◆ PROBLEM TO SOLVE
Return, from the data below, each line that contains the word "square".

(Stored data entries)
________
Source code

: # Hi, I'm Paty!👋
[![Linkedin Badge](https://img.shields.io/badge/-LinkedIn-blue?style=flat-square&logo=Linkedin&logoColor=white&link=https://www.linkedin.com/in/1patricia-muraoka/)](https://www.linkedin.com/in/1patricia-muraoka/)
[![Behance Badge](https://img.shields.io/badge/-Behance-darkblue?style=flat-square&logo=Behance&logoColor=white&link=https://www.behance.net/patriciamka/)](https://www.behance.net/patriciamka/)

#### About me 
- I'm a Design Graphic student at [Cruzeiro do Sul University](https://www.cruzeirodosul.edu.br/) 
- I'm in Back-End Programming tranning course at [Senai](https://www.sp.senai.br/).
________
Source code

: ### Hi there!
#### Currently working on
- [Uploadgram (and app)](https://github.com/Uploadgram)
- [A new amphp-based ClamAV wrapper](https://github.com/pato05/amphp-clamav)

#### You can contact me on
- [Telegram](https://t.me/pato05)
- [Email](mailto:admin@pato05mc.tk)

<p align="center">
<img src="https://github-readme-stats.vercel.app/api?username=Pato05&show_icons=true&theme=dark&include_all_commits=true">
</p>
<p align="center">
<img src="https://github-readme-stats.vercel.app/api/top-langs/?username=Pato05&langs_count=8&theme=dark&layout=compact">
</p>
________
◆ SOLUTION TO THIS EXERCISE
[![Linkedin Badge](https://img.shields.io/badge/-LinkedIn-blue?style=flat-square&logo=Linkedin&logoColor=white&link=https://www.linkedin.com/in/1patricia-muraoka/)](https://www.linkedin.com/in/1patricia-muraoka/)
[![Behance Badge](https://img.shields.io/badge/-Behance-darkblue?style=flat-square&logo=Behance&logoColor=white&link=https://www.behance.net/patriciamka/)](https://www.behance.net/patriciamka/)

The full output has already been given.